7La viduité corrélative à la logorrhée du genre monologique ébranle en effet les principes fondamentaux du langage, ses fonctions phatique et informative. Ainsi du personnage qui parle à un interlocuteur référentiellement vide, du discours circulaire, sans raison d’être, qui aurait pu fort bien ne pas commencer, de même que des références à la pantomime (soit dans les didascalies, soit dans les textes théoriques), qui ne cessent par ailleurs de rendre instables les frontières entre expression verbale et expression corporelle, comme s’interroge fort à propos Françoise Dubor : « le corps parlant (présenté naguère comme un « scandale ») ne vaut-il pas la pensée verbalisée ? ». Cette question nous paraît au cœur de la littérature fin-de-siècle, qui semble irrésistiblement attirée par Le Silence du texte, pour reprendre le titre de l’excellent ouvrage de Jean de Palacio, souvent compensé par l’expansion du paratexte.

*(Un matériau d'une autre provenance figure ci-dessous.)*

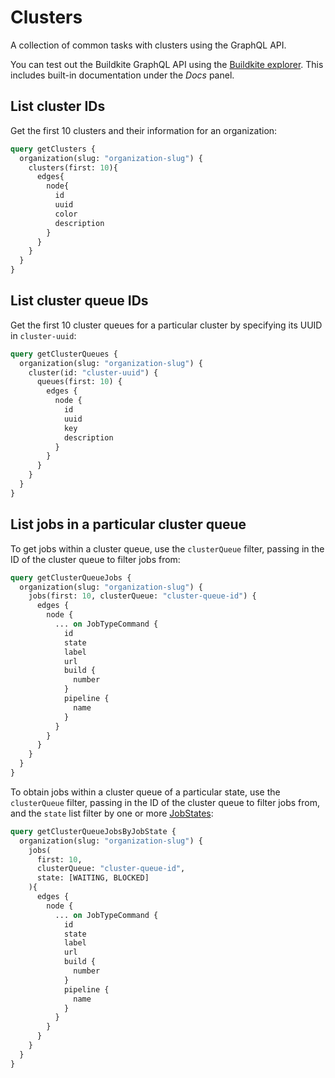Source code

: # Clusters

A collection of common tasks with clusters using the GraphQL API.

You can test out the Buildkite GraphQL API using the [Buildkite explorer](https://graphql.buildkite.com/explorer). This includes built-in documentation under the _Docs_ panel.

## List cluster IDs

Get the first 10 clusters and their information for an organization:

```graphql
query getClusters {
  organization(slug: "organization-slug") {
    clusters(first: 10){
      edges{
        node{
          id
          uuid
          color
          description
        }
      }
    }
  }
}
```

## List cluster queue IDs

Get the first 10 cluster queues for a particular cluster by specifying its UUID in `cluster-uuid`:

```graphql
query getClusterQueues {
  organization(slug: "organization-slug") {
    cluster(id: "cluster-uuid") {
      queues(first: 10) {
        edges {
          node {
            id
            uuid
            key
            description
          }
        }
      }
    }
  }
}
```

## List jobs in a particular cluster queue

To get jobs within a cluster queue, use the `clusterQueue` filter, passing in the ID of the cluster queue to filter jobs from:

```graphql
query getClusterQueueJobs {
  organization(slug: "organization-slug") {
    jobs(first: 10, clusterQueue: "cluster-queue-id") {
      edges {
        node {
          ... on JobTypeCommand {
            id
            state
            label
            url
            build {
              number
            }
            pipeline {
              name
            }
          }
        }
      }
    }
  }
}
```

To obtain jobs within a cluster queue of a particular state, use the `clusterQueue` filter, passing in the ID of the cluster queue to filter jobs from, and the `state` list filter by one or more [JobStates](https://buildkite.com/docs/apis/graphql/schemas/enum/jobstates):

```graphql
query getClusterQueueJobsByJobState {
  organization(slug: "organization-slug") {
    jobs(
      first: 10,
      clusterQueue: "cluster-queue-id",
      state: [WAITING, BLOCKED]
    ){
      edges {
        node {
          ... on JobTypeCommand {
            id
            state
            label
            url
            build {
              number
            }
            pipeline {
              name
            }
          }
        }
      }
    }
  }
}
```
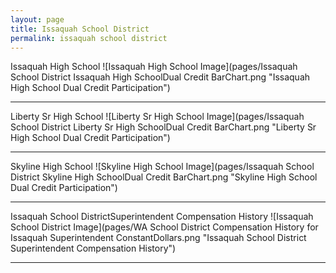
 ```yaml
---
layout: page
title: Issaquah School District
permalink: issaquah school district
---
```



Issaquah High School
![Issaquah High School Image](pages/Issaquah School District Issaquah High SchoolDual Credit BarChart.png "Issaquah High School Dual Credit Participation")

___

Liberty Sr High School
![Liberty Sr High School Image](pages/Issaquah School District Liberty Sr High SchoolDual Credit BarChart.png "Liberty Sr High School Dual Credit Participation")

___

Skyline High School
![Skyline High School Image](pages/Issaquah School District Skyline High SchoolDual Credit BarChart.png "Skyline High School Dual Credit Participation")

___

Issaquah School DistrictSuperintendent Compensation History
![Issaquah School District Image](pages/WA School District Compensation History for Issaquah Superintendent ConstantDollars.png "Issaquah School District Superintendent Compensation History")

___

Mais ce funambulisme verbal remet également en cause les fondements et du théâtre, en exhibant par la parodie ses ressorts éculés, et du genre monologique lui-même, par une spécularité que l’auteur qualifie de « geste suicidaire », un « miroir narcissique » qui se révèle l’amorce d’une autodestruction. En cela caractéristique de l’esthétique de l’époque, le monologue dramatique dissimule en même temps qu’il exhibe sous les procédés hyperboliques une inanité intrinsèque et universelle. L’expression hyperbolique du néant, miroir d’un monde saturé de vide.

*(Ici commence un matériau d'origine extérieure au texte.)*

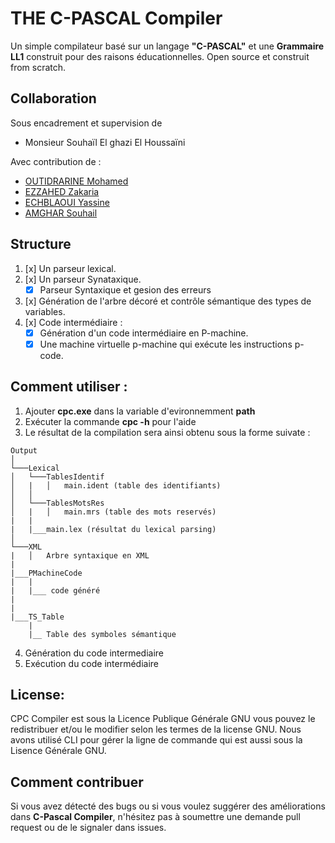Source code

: # THE  C-PASCAL Compiler 
Un simple compilateur basé sur un langage **"C-PASCAL"** et une **Grammaire LL1** construit pour des raisons éducationnelles. Open source et construit from scratch.
## Collaboration
Sous encadrement et supervision de  
- Monsieur Souhaïl El ghazi El Houssaïni 

Avec contribution de :

 - [OUTIDRARINE Mohamed]( https://github.com/outidrarine )
 - [EZZAHED Zakaria]( https://github.com/Dreaminguy )
 - [ECHBLAOUI Yassine]( https://github.com/Testoxe )
 - [AMGHAR Souhail]( https://github.com/Ssouh )

## Structure 

 1. [x] Un parseur lexical.
 2. [x] Un parseur Synataxique.
	 - [x] Parseur Syntaxique et gesion des erreurs
 3. [x] Génération de l'arbre décoré et contrôle sémantique des types de variables.
 4. [x] Code intermédiaire :
	 - [x] Génération d'un code intermédiaire en P-machine.
	 - [x] Une machine virtuelle p-machine qui exécute les instructions p-code.
## Comment utiliser :
 
 1. Ajouter **cpc.exe** dans la variable d'evironnemment **path**
 2. Exécuter la commande **cpc -h** pour l'aide
 3. Le résultat de la compilation sera ainsi obtenu sous la forme suivate :
 

```
Output
│
└───Lexical
│   └───TablesIdentif
│   |   │   main.ident (table des identifiants)
│   │
│   └───TablesMotsRes
│   |   │   main.mrs (table des mots reservés)
|   |
|   |___main.lex (résultat du lexical parsing)
│   
└───XML
|   │   Arbre syntaxique en XML
|
|___PMachineCode
|   |
|   |___ code généré
|
|
|___TS_Table
    |
    |__ Table des symboles sémantique
```

 4. Génération du code intermediaire
 5. Exécution du code intermédiaire
## License:
CPC Compiler est sous la Licence Publique Générale GNU vous pouvez le redistribuer et/ou le modifier selon les termes de la license GNU. Nous avons utilisé CLI pour gérer la ligne de commande qui est aussi sous la Lisence Générale GNU.

## Comment contribuer
Si vous avez détecté des bugs ou si vous voulez suggérer des améliorations dans **C-Pascal Compiler**, n'hésitez pas à soumettre une demande pull request ou de le signaler dans issues.
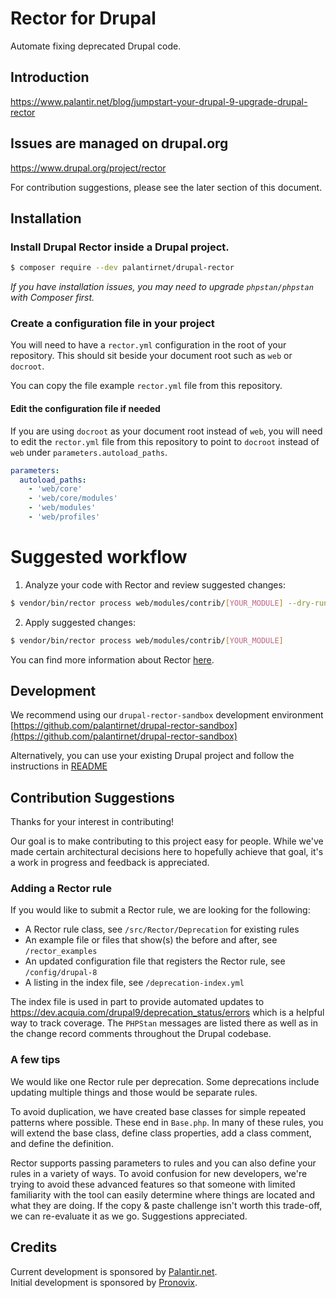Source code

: # Rector for Drupal

Automate fixing deprecated Drupal code.

## Introduction

https://www.palantir.net/blog/jumpstart-your-drupal-9-upgrade-drupal-rector

## Issues are managed on drupal.org

https://www.drupal.org/project/rector

For contribution suggestions, please see the later section of this document.

## Installation

### Install Drupal Rector inside a Drupal project.

```bash
$ composer require --dev palantirnet/drupal-rector
```

_If you have installation issues, you may need to upgrade `phpstan/phpstan` with Composer first._

### Create a configuration file in your project

You will need to have a `rector.yml` configuration in the root of your repository. This should sit beside your document root such as `web` or `docroot`.

You can copy the file example `rector.yml` file from this repository.

#### Edit the configuration file if needed

If you are using `docroot` as your document root instead of `web`, you will need to edit the `rector.yml` file from this repository to point to `docroot` instead of `web` under `parameters.autoload_paths`.

```yml
parameters:
  autoload_paths:
    - 'web/core'
    - 'web/core/modules'
    - 'web/modules'
    - 'web/profiles'
```

# Suggested workflow

1. Analyze your code with Rector and review suggested changes:

```sh
$ vendor/bin/rector process web/modules/contrib/[YOUR_MODULE] --dry-run
```

2. Apply suggested changes:

```sh
$ vendor/bin/rector process web/modules/contrib/[YOUR_MODULE]
```

You can find more information about Rector [here](https://github.com/rectorphp/rector).

## Development

We recommend using our `drupal-rector-sandbox` development environment [https://github.com/palantirnet/drupal-rector-sandbox](https://github.com/palantirnet/drupal-rector-sandbox)

Alternatively, you can use your existing Drupal project and follow the instructions in [README](https://github.com/palantirnet/drupal-rector-sandbox/blob/master/README.md#developing-with-drupal-rector)

## Contribution Suggestions

Thanks for your interest in contributing!

Our goal is to make contributing to this project easy for people. While we've made certain architectural decisions here to hopefully achieve that goal, it's a work in progress and feedback is appreciated.

### Adding a Rector rule

If you would like to submit a Rector rule, we are looking for the following:

- A Rector rule class, see `/src/Rector/Deprecation` for existing rules
- An example file or files that show(s) the before and after, see `/rector_examples`
- An updated configuration file that registers the Rector rule, see `/config/drupal-8`
- A listing in the index file, see `/deprecation-index.yml`

The index file is used in part to provide automated updates to https://dev.acquia.com/drupal9/deprecation_status/errors which is a helpful way to track coverage. The `PHPStan` messages are listed there as well as in the change record comments throughout the Drupal codebase.

### A few tips

We would like one Rector rule per deprecation. Some deprecations include updating multiple things and those would be separate rules.

To avoid duplication, we have created base classes for simple repeated patterns where possible. These end in `Base.php`. In many of these rules, you will extend the base class, define class properties, add a class comment, and define the definition.

Rector supports passing parameters to rules and you can also define your rules in a variety of ways. To avoid confusion for new developers, we're trying to avoid these advanced features so that someone with limited familiarity with the tool can easily determine where things are located and what they are doing. If the copy & paste challenge isn't worth this trade-off, we can re-evaluate it as we go. Suggestions appreciated.

## Credits

Current development is sponsored by [Palantir.net](https://www.palantir.net).<br/>
Initial development is sponsored by [Pronovix](https://pronovix.com).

8La palette monologique que propose l’auteur se compose de huit registres : « Types ineptes », « Représentations artistiques », « Monologues », « Vaudeville », « Problèmes de couples », « Société », « Citadins et Provinciaux » et « Inventions ». Nous nous ne pouvons résister au plaisir de partager un passage d’une de nos pièces préférées, qui nous semble donner le « la » de l’ensemble du recueil :
9« Ah ! de ma vie je n’ai vu un drame charpenté comme celui-là ; c’est étonnant, émotionnant, ébouriffant. Jugez vous-mêmes… D’abord, au lever du rideau, car je ne vous cacherai pas plus longtemps que le rideau se lève, une jeun fille est en scène… du moins, c’est son père qui est en scène. Il a l’air fatal. On sent qu’il va commettre un crime. Il s’assied… sombrement. La jeune fille gaiement… non, c’est la bonne qui entre… Elle parle bas avec le père. On n’entend rien, mais on voit le chef d’orchestre qui s’agite furieusement.

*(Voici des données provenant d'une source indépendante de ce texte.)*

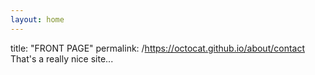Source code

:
 ```yaml
---
layout: home
---
```

title: "FRONT PAGE"
permalink: /https://octocat.github.io/about/contact
That's a really nice site...
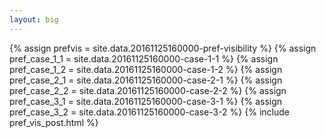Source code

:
 ```yaml
---
layout: big
---
```

{% assign prefvis = site.data.20161125160000-pref-visibility %}
{% assign pref_case_1_1 = site.data.20161125160000-case-1-1 %}
{% assign pref_case_1_2 = site.data.20161125160000-case-1-2 %}
{% assign pref_case_2_1 = site.data.20161125160000-case-2-1 %}
{% assign pref_case_2_2 = site.data.20161125160000-case-2-2 %}
{% assign pref_case_3_1 = site.data.20161125160000-case-3-1 %}
{% assign pref_case_3_2 = site.data.20161125160000-case-3-2 %}
{% include pref_vis_post.html %}
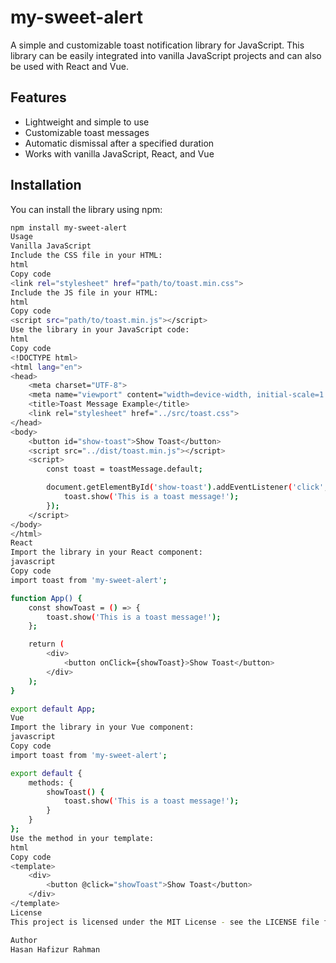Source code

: # my-sweet-alert

A simple and customizable toast notification library for JavaScript. This library can be easily integrated into vanilla JavaScript projects and can also be used with React and Vue.

## Features

- Lightweight and simple to use
- Customizable toast messages
- Automatic dismissal after a specified duration
- Works with vanilla JavaScript, React, and Vue

## Installation

You can install the library using npm:

```bash
npm install my-sweet-alert
Usage
Vanilla JavaScript
Include the CSS file in your HTML:
html
Copy code
<link rel="stylesheet" href="path/to/toast.min.css">
Include the JS file in your HTML:
html
Copy code
<script src="path/to/toast.min.js"></script>
Use the library in your JavaScript code:
html
Copy code
<!DOCTYPE html>
<html lang="en">
<head>
    <meta charset="UTF-8">
    <meta name="viewport" content="width=device-width, initial-scale=1.0">
    <title>Toast Message Example</title>
    <link rel="stylesheet" href="../src/toast.css">
</head>
<body>
    <button id="show-toast">Show Toast</button>
    <script src="../dist/toast.min.js"></script>
    <script>
        const toast = toastMessage.default;

        document.getElementById('show-toast').addEventListener('click', () => {
            toast.show('This is a toast message!');
        });
    </script>
</body>
</html>
React
Import the library in your React component:
javascript
Copy code
import toast from 'my-sweet-alert';

function App() {
    const showToast = () => {
        toast.show('This is a toast message!');
    };

    return (
        <div>
            <button onClick={showToast}>Show Toast</button>
        </div>
    );
}

export default App;
Vue
Import the library in your Vue component:
javascript
Copy code
import toast from 'my-sweet-alert';

export default {
    methods: {
        showToast() {
            toast.show('This is a toast message!');
        }
    }
};
Use the method in your template:
html
Copy code
<template>
    <div>
        <button @click="showToast">Show Toast</button>
    </div>
</template>
License
This project is licensed under the MIT License - see the LICENSE file for details.

Author
Hasan Hafizur Rahman
```

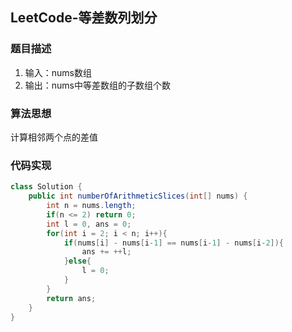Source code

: ## LeetCode-等差数列划分

### 题目描述

1. 输入：nums数组
2. 输出：nums中等差数组的子数组个数

### 算法思想

计算相邻两个点的差值

### 代码实现

```java
class Solution {
    public int numberOfArithmeticSlices(int[] nums) {
        int n = nums.length;
        if(n <= 2) return 0;
        int l = 0, ans = 0;
        for(int i = 2; i < n; i++){
            if(nums[i] - nums[i-1] == nums[i-1] - nums[i-2]){
                ans += ++l;
            }else{
                l = 0;
            }
        }
        return ans;
    }
}
```


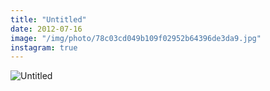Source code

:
 ```yaml
---
title: "Untitled"
date: 2012-07-16
image: "/img/photo/78c03cd049b109f02952b64396de3da9.jpg"
instagram: true
---
```


![Untitled](/img/photo/78c03cd049b109f02952b64396de3da9.jpg)
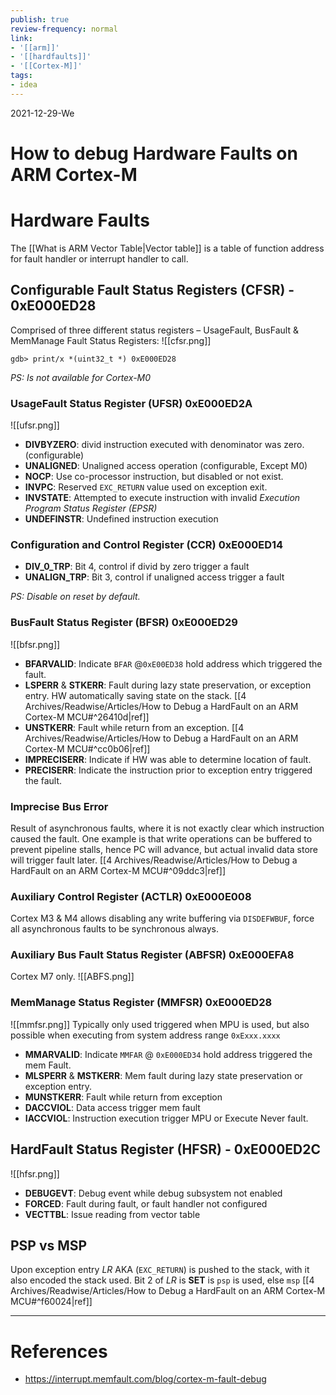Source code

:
```yaml
---
publish: true
review-frequency: normal
link:
- '[[arm]]'
- '[[hardfaults]]'
- '[[Cortex-M]]'
tags:
- idea
---
```

2021-12-29-We

# How to debug Hardware Faults on ARM Cortex-M

# Hardware Faults
The [[What is ARM Vector Table|Vector table]] is a table of function address for fault handler or interrupt handler to call.

## Configurable Fault Status Registers (CFSR) - 0xE000ED28

Comprised of three different status registers – UsageFault, BusFault & MemManage Fault Status Registers:
![[cfsr.png]]

`gdb> print/x *(uint32_t *) 0xE000ED28`

*PS: Is not available for Cortex-M0*

### UsageFault Status Register (UFSR) 0xE000ED2A
![[ufsr.png]]
- **DIVBYZERO**: divid instruction executed with denominator was zero. (configurable)
- **UNALIGNED**: Unaligned access operation (configurable, Except M0)
- **NOCP**: Use co-processor instruction, but disabled or not exist.
- **INVPC**: Reserved `EXC_RETURN` value used on exception exit.
- **INVSTATE**: Attempted to execute instruction with invalid *Execution Program Status Register (EPSR)* 
- **UNDEFINSTR**: Undefined instruction execution

### Configuration and Control Register (CCR) 0xE000ED14
- **DIV_0_TRP**: Bit 4, control if divid by zero trigger a fault
- **UNALIGN_TRP**: Bit 3, control if unaligned access trigger a fault

*PS: Disable on reset by default.*

### BusFault Status Register (BFSR) 0xE000ED29
![[bfsr.png]]
- **BFARVALID**: Indicate `BFAR` @`0xE00ED38` hold address which triggered the fault.
- **LSPERR** & **STKERR**: Fault during lazy state preservation, or exception entry. HW automatically saving state on the stack. [[4 Archives/Readwise/Articles/How to Debug a HardFault on an ARM Cortex-M MCU#^26410d|ref]]
- **UNSTKERR**: Fault while return from an exception. [[4 Archives/Readwise/Articles/How to Debug a HardFault on an ARM Cortex-M MCU#^cc0b06|ref]]
- **IMPRECISERR**: Indicate if HW was able to determine location of fault.
- **PRECISERR**: Indicate the instruction prior to exception entry triggered the fault.

### Imprecise Bus Error
Result of asynchronous faults, where it is not exactly clear which instruction caused the fault.
One example is that write operations can be buffered to prevent pipeline stalls, hence PC will advance, but actual invalid data store will trigger fault later.
[[4 Archives/Readwise/Articles/How to Debug a HardFault on an ARM Cortex-M MCU#^09ddc3|ref]]

### Auxiliary Control Register (ACTLR) 0xE000E008
Cortex M3 & M4 allows disabling any write buffering via `DISDEFWBUF`, force all asynchronous faults to be synchronous always. 

### Auxiliary Bus Fault Status Register (ABFSR) 0xE000EFA8
Cortex M7 only.
![[ABFS.png]]

### MemManage Status Register (MMFSR) 0xE000ED28
![[mmfsr.png]]
Typically only used triggered when MPU is used, but also possible when executing from system address range `0xExxx.xxxx`

- **MMARVALID**: Indicate `MMFAR` @ `0xE000ED34` hold address triggered the mem Fault.
- **MLSPERR** & **MSTKERR**: Mem fault during lazy state preservation or exception entry.
- **MUNSTKERR**: Fault while return from exception
- **DACCVIOL**: Data access trigger mem fault
- **IACCVIOL**: Instruction execution trigger MPU or Execute Never fault.

## HardFault Status Register (HFSR) - 0xE000ED2C
![[hfsr.png]]
- **DEBUGEVT**: Debug event while debug subsystem not enabled
- **FORCED**: Fault during fault, or fault handler not configured
- **VECTTBL**: Issue reading from vector table

## PSP vs MSP
Upon exception entry *LR* AKA (`EXC_RETURN`) is pushed to the stack, with it also encoded the stack used.
Bit 2 of *LR*  is **SET** is `psp` is used, else `msp`
[[4 Archives/Readwise/Articles/How to Debug a HardFault on an ARM Cortex-M MCU#^f60024|ref]]

---
# References
- https://interrupt.memfault.com/blog/cortex-m-fault-debug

10Les violoncelles en font autant… on les entend frémir d’horreur… et… tout à coup… pan ! la jeune fille est tuée… c’est poignant !
11Au second acte, on voit un commissaire… ou plutôt un homme que l’on croit être commissaire, mais qui n’est pas commissaire, il est si peu commissaire… que c’est un grand seigneur… déguisé. Ce grand seigneur, suivez-moi bien, c’est important. Ce grand seigneur, dis-je, est à la recherche de la jeune fille tuée par le chef d’orchestre… je veux dire par son père et par la bonne. » (Une première, André Lénéka et E. Matrat, 1890).
12Le monologue fumiste serait-il le one man show de la fin-de-siècle ? La formule peut faire sourire, le terme paraître trivial, sauf si l’on pense au maître contemporain du genre, Raymond Devos. Il suffit de lire à haute voix « Froid ! », « L’Homme navré » ou « L’unicoloriste » pour retrouver le rythme enlevé, les jeux de mots poussés à l’absurde, les contrepoints, les contradictions, bref : le pouvoir jubilatoire du langage ! Ajoutez à cela les linéaments d’une critique démystificatrice de la « bien-pensance », via l’exhibition des idées reçues, et se dessine la silhouette du genre monologique, tel que le célébrèrent les dernières décennies du dix-neuvième siècle et tel que nous le rend ce bouquet composé par les soins de Françoise Dubor.